──────── Material for this task
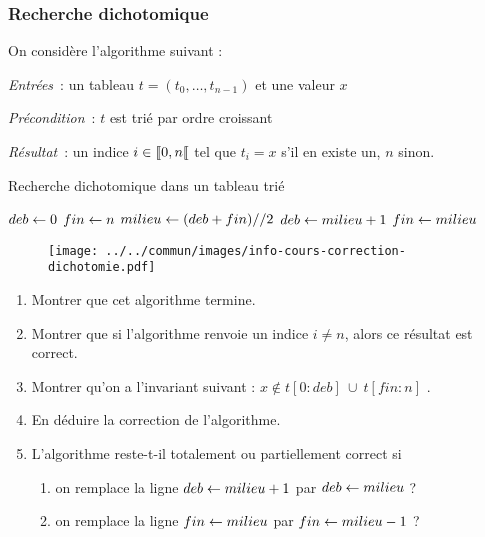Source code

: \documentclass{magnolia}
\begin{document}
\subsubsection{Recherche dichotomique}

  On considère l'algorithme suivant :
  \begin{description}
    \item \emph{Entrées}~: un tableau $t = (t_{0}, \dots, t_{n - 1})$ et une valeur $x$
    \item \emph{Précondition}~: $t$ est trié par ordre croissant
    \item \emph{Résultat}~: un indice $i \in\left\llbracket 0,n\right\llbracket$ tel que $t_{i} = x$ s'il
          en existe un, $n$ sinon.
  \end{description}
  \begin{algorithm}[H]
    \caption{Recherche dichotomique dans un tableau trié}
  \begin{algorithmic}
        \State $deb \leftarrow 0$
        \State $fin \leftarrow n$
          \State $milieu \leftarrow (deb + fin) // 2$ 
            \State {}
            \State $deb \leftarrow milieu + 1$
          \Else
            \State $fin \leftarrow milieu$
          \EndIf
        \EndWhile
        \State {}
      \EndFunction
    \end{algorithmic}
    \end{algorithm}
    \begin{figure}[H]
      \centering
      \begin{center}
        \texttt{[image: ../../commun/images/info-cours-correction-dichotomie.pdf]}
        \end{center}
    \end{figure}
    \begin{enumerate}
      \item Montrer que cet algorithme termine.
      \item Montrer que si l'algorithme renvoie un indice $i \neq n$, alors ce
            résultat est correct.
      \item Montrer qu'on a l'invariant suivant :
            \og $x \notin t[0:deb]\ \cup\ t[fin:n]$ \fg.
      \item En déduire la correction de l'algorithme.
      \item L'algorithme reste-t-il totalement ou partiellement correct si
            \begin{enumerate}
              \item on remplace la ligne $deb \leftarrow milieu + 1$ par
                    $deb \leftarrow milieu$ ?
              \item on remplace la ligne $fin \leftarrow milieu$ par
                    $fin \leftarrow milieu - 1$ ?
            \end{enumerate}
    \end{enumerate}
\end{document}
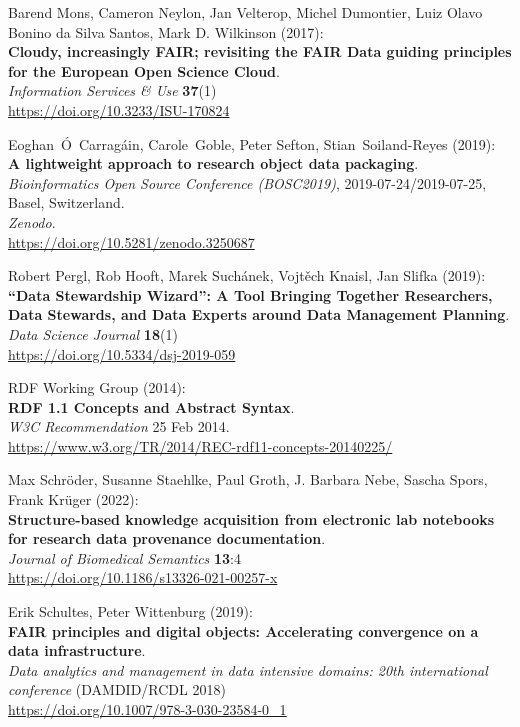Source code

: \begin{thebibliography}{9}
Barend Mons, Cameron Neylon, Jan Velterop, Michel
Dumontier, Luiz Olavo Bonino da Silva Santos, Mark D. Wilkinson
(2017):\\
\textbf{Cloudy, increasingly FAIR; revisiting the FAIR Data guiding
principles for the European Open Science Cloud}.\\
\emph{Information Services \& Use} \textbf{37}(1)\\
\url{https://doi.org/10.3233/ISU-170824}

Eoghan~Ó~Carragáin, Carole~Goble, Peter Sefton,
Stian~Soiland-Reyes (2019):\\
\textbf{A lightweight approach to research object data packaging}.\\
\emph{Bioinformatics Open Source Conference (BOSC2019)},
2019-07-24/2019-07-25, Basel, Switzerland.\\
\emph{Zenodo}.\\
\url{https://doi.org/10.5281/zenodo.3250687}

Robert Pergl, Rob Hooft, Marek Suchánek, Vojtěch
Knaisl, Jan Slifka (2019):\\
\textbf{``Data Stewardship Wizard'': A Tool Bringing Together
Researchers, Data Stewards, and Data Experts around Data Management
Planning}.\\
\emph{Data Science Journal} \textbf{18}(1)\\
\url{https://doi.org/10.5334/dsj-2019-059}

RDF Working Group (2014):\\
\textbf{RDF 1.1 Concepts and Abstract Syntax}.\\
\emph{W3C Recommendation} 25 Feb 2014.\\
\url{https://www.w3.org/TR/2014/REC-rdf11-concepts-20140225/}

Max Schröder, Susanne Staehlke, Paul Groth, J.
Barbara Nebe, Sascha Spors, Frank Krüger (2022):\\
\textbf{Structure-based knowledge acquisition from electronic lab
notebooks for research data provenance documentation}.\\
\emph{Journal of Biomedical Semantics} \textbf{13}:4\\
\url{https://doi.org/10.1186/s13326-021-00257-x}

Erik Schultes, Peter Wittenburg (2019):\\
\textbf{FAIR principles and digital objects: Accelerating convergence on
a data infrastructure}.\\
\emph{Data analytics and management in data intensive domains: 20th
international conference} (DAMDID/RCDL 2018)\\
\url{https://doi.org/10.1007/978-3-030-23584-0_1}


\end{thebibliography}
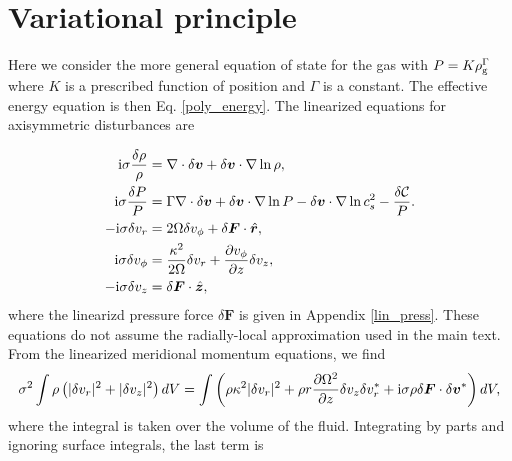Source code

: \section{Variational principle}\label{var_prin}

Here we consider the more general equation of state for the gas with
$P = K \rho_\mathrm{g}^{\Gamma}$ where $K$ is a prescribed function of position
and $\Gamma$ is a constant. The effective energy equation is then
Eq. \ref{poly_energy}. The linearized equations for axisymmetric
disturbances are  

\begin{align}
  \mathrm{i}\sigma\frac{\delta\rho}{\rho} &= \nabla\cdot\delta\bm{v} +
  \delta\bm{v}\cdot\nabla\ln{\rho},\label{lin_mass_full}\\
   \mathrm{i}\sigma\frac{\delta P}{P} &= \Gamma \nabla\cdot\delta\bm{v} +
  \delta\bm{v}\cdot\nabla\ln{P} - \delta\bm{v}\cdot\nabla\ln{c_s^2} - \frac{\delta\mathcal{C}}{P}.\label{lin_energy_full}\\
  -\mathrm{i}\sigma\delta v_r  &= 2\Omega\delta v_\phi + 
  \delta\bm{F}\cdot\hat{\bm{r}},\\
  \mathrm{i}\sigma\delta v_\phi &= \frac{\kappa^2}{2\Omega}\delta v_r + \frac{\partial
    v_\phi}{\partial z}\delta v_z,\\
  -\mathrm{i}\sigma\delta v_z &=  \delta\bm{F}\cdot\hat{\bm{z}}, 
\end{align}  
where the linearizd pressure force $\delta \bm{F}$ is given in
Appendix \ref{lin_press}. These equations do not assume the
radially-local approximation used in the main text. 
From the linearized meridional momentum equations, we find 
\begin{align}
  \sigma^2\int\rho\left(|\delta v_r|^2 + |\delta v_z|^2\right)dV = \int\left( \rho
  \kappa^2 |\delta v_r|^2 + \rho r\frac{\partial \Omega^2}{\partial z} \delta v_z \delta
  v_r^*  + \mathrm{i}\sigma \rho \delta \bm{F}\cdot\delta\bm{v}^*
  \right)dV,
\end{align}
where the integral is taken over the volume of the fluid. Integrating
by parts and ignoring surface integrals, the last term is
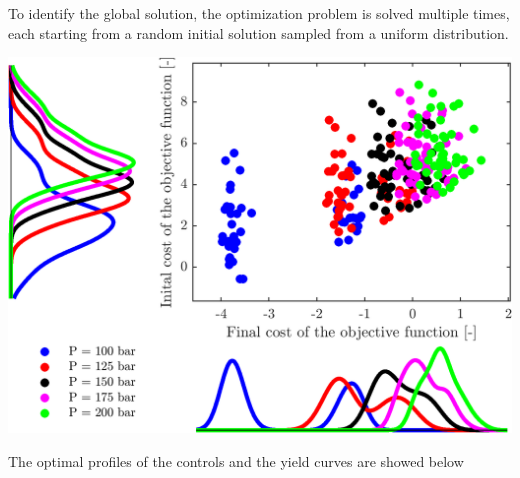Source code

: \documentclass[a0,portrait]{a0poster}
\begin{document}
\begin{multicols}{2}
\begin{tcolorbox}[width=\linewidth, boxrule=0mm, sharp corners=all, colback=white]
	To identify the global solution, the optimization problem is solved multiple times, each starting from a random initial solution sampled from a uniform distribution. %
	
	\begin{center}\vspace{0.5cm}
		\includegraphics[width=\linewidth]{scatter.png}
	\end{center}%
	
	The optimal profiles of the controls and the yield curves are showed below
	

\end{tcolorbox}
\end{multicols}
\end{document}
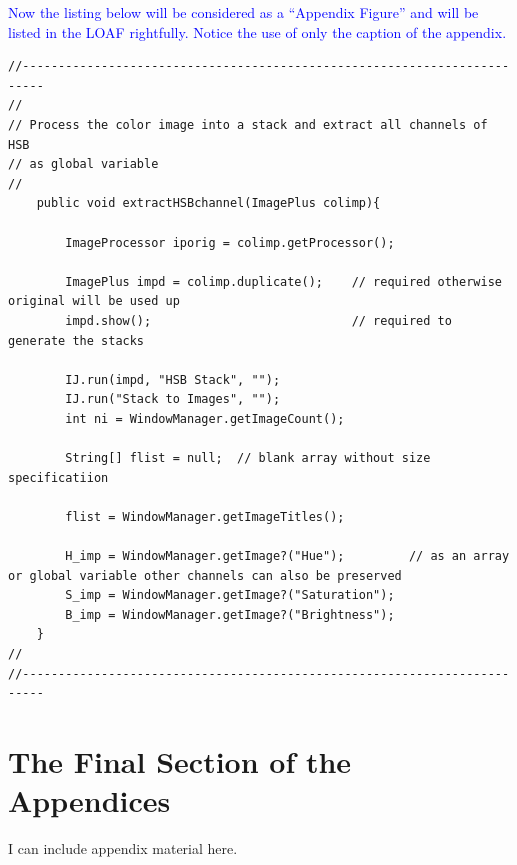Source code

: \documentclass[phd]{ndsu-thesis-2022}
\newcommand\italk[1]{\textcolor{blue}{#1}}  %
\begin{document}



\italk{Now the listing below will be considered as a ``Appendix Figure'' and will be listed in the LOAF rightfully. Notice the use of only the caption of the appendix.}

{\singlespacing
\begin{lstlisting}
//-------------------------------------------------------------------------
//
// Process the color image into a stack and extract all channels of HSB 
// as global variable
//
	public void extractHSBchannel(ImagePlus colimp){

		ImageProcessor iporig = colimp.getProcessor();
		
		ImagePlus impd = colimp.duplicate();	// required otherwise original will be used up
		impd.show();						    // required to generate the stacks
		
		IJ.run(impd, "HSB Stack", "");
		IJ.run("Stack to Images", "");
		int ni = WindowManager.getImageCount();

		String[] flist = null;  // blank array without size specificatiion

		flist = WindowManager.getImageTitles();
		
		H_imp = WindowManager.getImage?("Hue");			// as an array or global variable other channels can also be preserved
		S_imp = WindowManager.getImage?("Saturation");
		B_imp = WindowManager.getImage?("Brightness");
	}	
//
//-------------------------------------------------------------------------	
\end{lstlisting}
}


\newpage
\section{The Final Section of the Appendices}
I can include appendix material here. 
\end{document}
────────────────
# [Activity]
The response must consist of the entries above exactly as they stand, minus any pictures.

# [Worked solution]
Source code

: \documentclass{magnolia}
\begin{document}
\subsubsection{Recherche dichotomique}

  On considère l'algorithme suivant :
  \begin{description}
    \item \emph{Entrées}~: un tableau $t = (t_{0}, \dots, t_{n - 1})$ et une valeur $x$
    \item \emph{Précondition}~: $t$ est trié par ordre croissant
    \item \emph{Résultat}~: un indice $i \in\left\llbracket 0,n\right\llbracket$ tel que $t_{i} = x$ s'il
          en existe un, $n$ sinon.
  \end{description}
  \begin{algorithm}[H]
    \caption{Recherche dichotomique dans un tableau trié}
  \begin{algorithmic}
        \State $deb \leftarrow 0$
        \State $fin \leftarrow n$
          \State $milieu \leftarrow (deb + fin) // 2$ 
            \State {}
            \State $deb \leftarrow milieu + 1$
          \Else
            \State $fin \leftarrow milieu$
          \EndIf
        \EndWhile
        \State {}
      \EndFunction
    \end{algorithmic}
    \end{algorithm}
    \begin{figure}[H]
      \centering
      \begin{center}
        \texttt{[image: ../../commun/images/info-cours-correction-dichotomie.pdf]}
        \end{center}
    \end{figure}
    \begin{enumerate}
      \item Montrer que cet algorithme termine.
      \item Montrer que si l'algorithme renvoie un indice $i \neq n$, alors ce
            résultat est correct.
      \item Montrer qu'on a l'invariant suivant :
            \og $x \notin t[0:deb]\ \cup\ t[fin:n]$ \fg.
      \item En déduire la correction de l'algorithme.
      \item L'algorithme reste-t-il totalement ou partiellement correct si
            \begin{enumerate}
              \item on remplace la ligne $deb \leftarrow milieu + 1$ par
                    $deb \leftarrow milieu$ ?
              \item on remplace la ligne $fin \leftarrow milieu$ par
                    $fin \leftarrow milieu - 1$ ?
            \end{enumerate}
    \end{enumerate}
\end{document}
Source code

: \begin{thebibliography}{9}
Barend Mons, Cameron Neylon, Jan Velterop, Michel
Dumontier, Luiz Olavo Bonino da Silva Santos, Mark D. Wilkinson
(2017):\\
\textbf{Cloudy, increasingly FAIR; revisiting the FAIR Data guiding
principles for the European Open Science Cloud}.\\
\emph{Information Services \& Use} \textbf{37}(1)\\
\url{https://doi.org/10.3233/ISU-170824}

Eoghan~Ó~Carragáin, Carole~Goble, Peter Sefton,
Stian~Soiland-Reyes (2019):\\
\textbf{A lightweight approach to research object data packaging}.\\
\emph{Bioinformatics Open Source Conference (BOSC2019)},
2019-07-24/2019-07-25, Basel, Switzerland.\\
\emph{Zenodo}.\\
\url{https://doi.org/10.5281/zenodo.3250687}

Robert Pergl, Rob Hooft, Marek Suchánek, Vojtěch
Knaisl, Jan Slifka (2019):\\
\textbf{``Data Stewardship Wizard'': A Tool Bringing Together
Researchers, Data Stewards, and Data Experts around Data Management
Planning}.\\
\emph{Data Science Journal} \textbf{18}(1)\\
\url{https://doi.org/10.5334/dsj-2019-059}

RDF Working Group (2014):\\
\textbf{RDF 1.1 Concepts and Abstract Syntax}.\\
\emph{W3C Recommendation} 25 Feb 2014.\\
\url{https://www.w3.org/TR/2014/REC-rdf11-concepts-20140225/}

Max Schröder, Susanne Staehlke, Paul Groth, J.
Barbara Nebe, Sascha Spors, Frank Krüger (2022):\\
\textbf{Structure-based knowledge acquisition from electronic lab
notebooks for research data provenance documentation}.\\
\emph{Journal of Biomedical Semantics} \textbf{13}:4\\
\url{https://doi.org/10.1186/s13326-021-00257-x}

Erik Schultes, Peter Wittenburg (2019):\\
\textbf{FAIR principles and digital objects: Accelerating convergence on
a data infrastructure}.\\
\emph{Data analytics and management in data intensive domains: 20th
international conference} (DAMDID/RCDL 2018)\\
\url{https://doi.org/10.1007/978-3-030-23584-0_1}


\end{thebibliography}
Source code

: \section{Variational principle}\label{var_prin}

Here we consider the more general equation of state for the gas with
$P = K \rho_\mathrm{g}^{\Gamma}$ where $K$ is a prescribed function of position
and $\Gamma$ is a constant. The effective energy equation is then
Eq. \ref{poly_energy}. The linearized equations for axisymmetric
disturbances are  

\begin{align}
  \mathrm{i}\sigma\frac{\delta\rho}{\rho} &= \nabla\cdot\delta\bm{v} +
  \delta\bm{v}\cdot\nabla\ln{\rho},\label{lin_mass_full}\\
   \mathrm{i}\sigma\frac{\delta P}{P} &= \Gamma \nabla\cdot\delta\bm{v} +
  \delta\bm{v}\cdot\nabla\ln{P} - \delta\bm{v}\cdot\nabla\ln{c_s^2} - \frac{\delta\mathcal{C}}{P}.\label{lin_energy_full}\\
  -\mathrm{i}\sigma\delta v_r  &= 2\Omega\delta v_\phi + 
  \delta\bm{F}\cdot\hat{\bm{r}},\\
  \mathrm{i}\sigma\delta v_\phi &= \frac{\kappa^2}{2\Omega}\delta v_r + \frac{\partial
    v_\phi}{\partial z}\delta v_z,\\
  -\mathrm{i}\sigma\delta v_z &=  \delta\bm{F}\cdot\hat{\bm{z}}, 
\end{align}  
where the linearizd pressure force $\delta \bm{F}$ is given in
Appendix \ref{lin_press}. These equations do not assume the
radially-local approximation used in the main text. 
From the linearized meridional momentum equations, we find 
\begin{align}
  \sigma^2\int\rho\left(|\delta v_r|^2 + |\delta v_z|^2\right)dV = \int\left( \rho
  \kappa^2 |\delta v_r|^2 + \rho r\frac{\partial \Omega^2}{\partial z} \delta v_z \delta
  v_r^*  + \mathrm{i}\sigma \rho \delta \bm{F}\cdot\delta\bm{v}^*
  \right)dV,
\end{align}
where the integral is taken over the volume of the fluid. Integrating
by parts and ignoring surface integrals, the last term is
Source code

: \documentclass[a0,portrait]{a0poster}
\begin{document}
\begin{multicols}{2}
\begin{tcolorbox}[width=\linewidth, boxrule=0mm, sharp corners=all, colback=white]
	To identify the global solution, the optimization problem is solved multiple times, each starting from a random initial solution sampled from a uniform distribution. %
	
	\begin{center}\vspace{0.5cm}
		\includegraphics[width=\linewidth]{scatter.png}
	\end{center}%
	
	The optimal profiles of the controls and the yield curves are showed below
	

\end{tcolorbox}
\end{multicols}
\end{document}
Source code

: \documentclass[phd]{ndsu-thesis-2022}
\newcommand\italk[1]{\textcolor{blue}{#1}}  %
\begin{document}



\italk{Now the listing below will be considered as a ``Appendix Figure'' and will be listed in the LOAF rightfully. Notice the use of only the caption of the appendix.}

{\singlespacing
\begin{lstlisting}
//-------------------------------------------------------------------------
//
// Process the color image into a stack and extract all channels of HSB 
// as global variable
//
	public void extractHSBchannel(ImagePlus colimp){

		ImageProcessor iporig = colimp.getProcessor();
		
		ImagePlus impd = colimp.duplicate();	// required otherwise original will be used up
		impd.show();						    // required to generate the stacks
		
		IJ.run(impd, "HSB Stack", "");
		IJ.run("Stack to Images", "");
		int ni = WindowManager.getImageCount();

		String[] flist = null;  // blank array without size specificatiion

		flist = WindowManager.getImageTitles();
		
		H_imp = WindowManager.getImage?("Hue");			// as an array or global variable other channels can also be preserved
		S_imp = WindowManager.getImage?("Saturation");
		B_imp = WindowManager.getImage?("Brightness");
	}	
//
//-------------------------------------------------------------------------	
\end{lstlisting}
}


\newpage
\section{The Final Section of the Appendices}
I can include appendix material here. 
\end{document}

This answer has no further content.